It seems like there are more fixes needed to fully address this.
@smalleni Should this move back to ASSIGNED? or another bz will address the remaining issues?
Moving back to assigned makes sense to me.
Moving to ASSIGNED for additional fixes per comment 7 and comment 9. If it is preferable to continue work in other bz, please link them here.

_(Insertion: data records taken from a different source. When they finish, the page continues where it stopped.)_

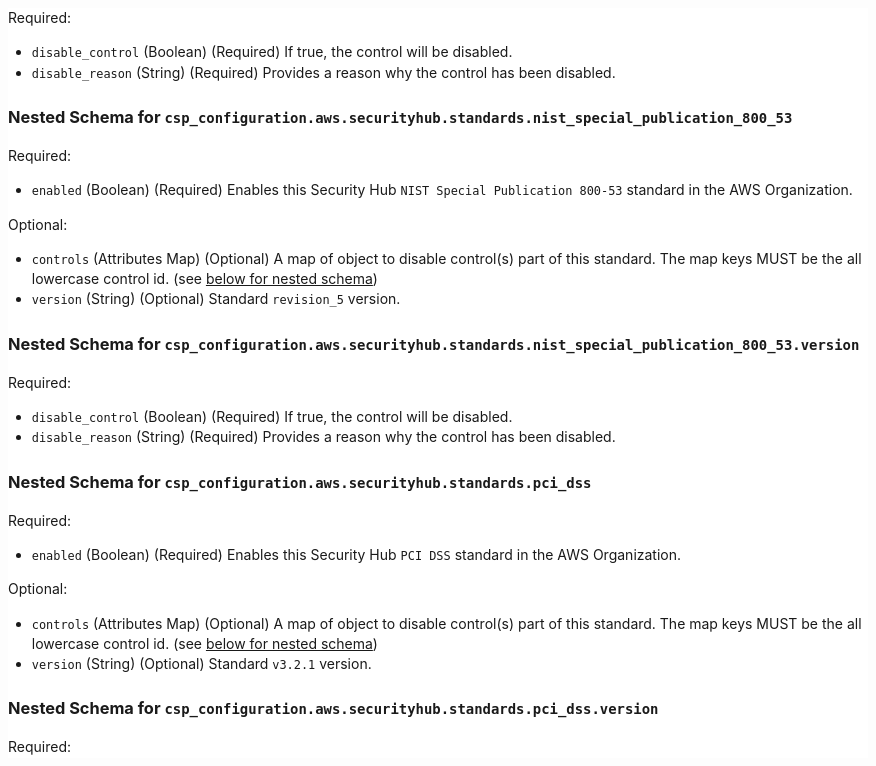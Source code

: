 Required:

- `disable_control` (Boolean) (Required) If true, the control will be disabled.
- `disable_reason` (String) (Required) Provides a reason why the control has been disabled.



<a id="nestedatt--csp_configuration--aws--securityhub--standards--nist_special_publication_800_53"></a>
### Nested Schema for `csp_configuration.aws.securityhub.standards.nist_special_publication_800_53`

Required:

- `enabled` (Boolean) (Required) Enables this Security Hub `NIST Special Publication 800-53` standard in the AWS Organization.

Optional:

- `controls` (Attributes Map) (Optional) A map of object to disable control(s) part of this standard. The map keys MUST be the all lowercase control id. (see [below for nested schema](#nestedatt--csp_configuration--aws--securityhub--standards--nist_special_publication_800_53--controls))
- `version` (String) (Optional) Standard `revision_5` version.

<a id="nestedatt--csp_configuration--aws--securityhub--standards--nist_special_publication_800_53--controls"></a>
### Nested Schema for `csp_configuration.aws.securityhub.standards.nist_special_publication_800_53.version`

Required:

- `disable_control` (Boolean) (Required) If true, the control will be disabled.
- `disable_reason` (String) (Required) Provides a reason why the control has been disabled.



<a id="nestedatt--csp_configuration--aws--securityhub--standards--pci_dss"></a>
### Nested Schema for `csp_configuration.aws.securityhub.standards.pci_dss`

Required:

- `enabled` (Boolean) (Required) Enables this Security Hub `PCI DSS` standard in the AWS Organization.

Optional:

- `controls` (Attributes Map) (Optional) A map of object to disable control(s) part of this standard. The map keys MUST be the all lowercase control id. (see [below for nested schema](#nestedatt--csp_configuration--aws--securityhub--standards--pci_dss--controls))
- `version` (String) (Optional) Standard `v3.2.1` version.

<a id="nestedatt--csp_configuration--aws--securityhub--standards--pci_dss--controls"></a>
### Nested Schema for `csp_configuration.aws.securityhub.standards.pci_dss.version`

Required:
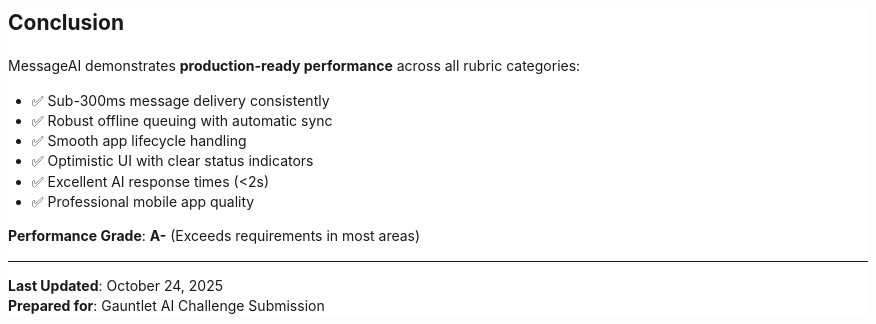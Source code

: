 
## Conclusion

MessageAI demonstrates **production-ready performance** across all rubric categories:
- ✅ Sub-300ms message delivery consistently
- ✅ Robust offline queuing with automatic sync
- ✅ Smooth app lifecycle handling
- ✅ Optimistic UI with clear status indicators
- ✅ Excellent AI response times (<2s)
- ✅ Professional mobile app quality

**Performance Grade**: **A-** (Exceeds requirements in most areas)

---

**Last Updated**: October 24, 2025  
**Prepared for**: Gauntlet AI Challenge Submission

@jlema Are you able to verify this fix? I don't have an environment for it. cc: @smalleni
Hi @mifiedle, we were not able to hit the issue on a 120 node env on the latest OCP release. We run 3 iterations of node-density light, creating over 2k pods across 35 namespaces. Average time for all ports to be cleaned up from OVN side was 1m30s (oc exec -c ovnkube-master -n openshift-ovn-kubernetes $POD -- /usr/bin/ovn-nbctl --no-leader-only --no-heading --format=csv --data=bare --columns=name find Logical_Switch_Port| grep -i served). OCP version: 4.10.0-fc.2 Kubernetes Version: v1.23.0+60f5a1c
Hey Mike, Based on Jose's previous comment shall we mark this bug as VERIFIED? The 4.9 backport is being stuck on this bz.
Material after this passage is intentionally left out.